Back at the hotel, after a delicious Rakhine tomatoey fish curry, I tried to phone home to say I had arrived safely and all was well.  The guide book had told me that there are only five phone lines to the town and with over 250 subscribers getting a line out is not easy.  After numerous unsuccessful attempts I headed back to my room, to settle down for the night.  My room was well equipped, and in addition to the hat and glow in the dark stars it had a well stocked fridge (no Andaman beer this time though) and a TV.  However there was only one channel and that was the one which the staff were watching in the dining room!  It switched from Star Movies to ESPN sports and on to Korean soap operas without warning, to my great amusement.  I watched part of “Spy Next Door” before it switched to a football match which gave me a good excuse to read.  The other great surprise which my room held was also revealed to me just before dinner.  I wanted to wash the dust off my feet and turned on the tap in the bathtub, bracing for the usual chill of water.  Within seconds though, the water from the tap was roasting hot to my utter delight as I realised that hot baths would be a further treat of my trip!  How unfortunate that I hadn’t brought any bubble bath with me!!  What a great way to round off a highly adventurous day!  I slept fitfully, as is usual thanks to Tamoxifen, dreaming bizarrely of being unable to find my room in the rain, a strange dream considering this is the middle of dry season.  I was also amused to hear gentle snoring from the room next door.  Until I realised that if I could hear gentle snores, my neighbour would surely be able to hear my not so gentle snores!

Christmas Day

There were few signs of Christmas as I started my day, and after a nice breakfast, I set off to explore more widely.  For the day, I had hired a bicycle so that I could get a bit further.

The day was unusually cloudy, but given how hot it can become in the daytime in dry season, this was perfect weather for cycling!  I had a look at the map, and headed off with little idea of where I was going or what was in store.  I followed a main track initially, and then just kept going, turning left or right along village lanes on the basis of what drew my interest and curiosity. Inevitably, after half an hour of what I thought might be a wide circuitous route, I was clearly very lost!  I was near a monastery so I stopped, parked the bike and sat myself down beside the road on a grassy spot and consulted my map.  The monastery was not marked and there was no other landmark to give me any clue as to where I was. What a glorious feeling!

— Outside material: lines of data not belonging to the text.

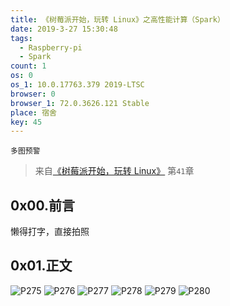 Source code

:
 ```yaml
---
title: 《树莓派开始，玩转 Linux》之高性能计算（Spark）
date: 2019-3-27 15:30:48
tags:
  - Raspberry-pi
  - Spark
count: 1
os: 0
os_1: 10.0.17763.379 2019-LTSC
browser: 0
browser_1: 72.0.3626.121 Stable
place: 宿舍
key: 45
---
```

    多图预警
<!-- more -->
> 来自[《树莓派开始，玩转 Linux》](http://www.broadview.com.cn/book/76) 第`41`章

## 0x00.前言
懒得打字，直接拍照

## 0x01.正文
![P275](https://i1.yuangezhizao.cn/Lenovo-Z5/IMG_20190327_153619.jpg!view)
![P276](https://i1.yuangezhizao.cn/Lenovo-Z5/IMG_20190327_153718.jpg!view)
![P277](https://i1.yuangezhizao.cn/Lenovo-Z5/IMG_20190327_153744.jpg!view)
![P278](https://i1.yuangezhizao.cn/Lenovo-Z5/IMG_20190327_153811.jpg!view)
![P279](https://i1.yuangezhizao.cn/Lenovo-Z5/IMG_20190327_153842.jpg!view)
![P280](https://i1.yuangezhizao.cn/Lenovo-Z5/IMG_20190327_153915.jpg!view)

In no hurry to go anywhere, and able to just sit and soak in the sounds and activities around me I was in no hurry to move on.  First I needed clarification of which direction the town was, either continuing on this road, or turning off one of the lanes nearby.  As I looked up I saw three children heading towards me.  As they approached, I realised that one of them was holding what looked like a very angry cat.  This was no ordinary domestic tabby cat though, its ears were differently shaped and although it was the size of a cat, it was clearly a kitten of its species.  It was marked just like a little leopard and my first thought that this was in fact a leopard kitten.  I quickly realised that was not possible, and took some pictures of it so I could find out later what this animal was.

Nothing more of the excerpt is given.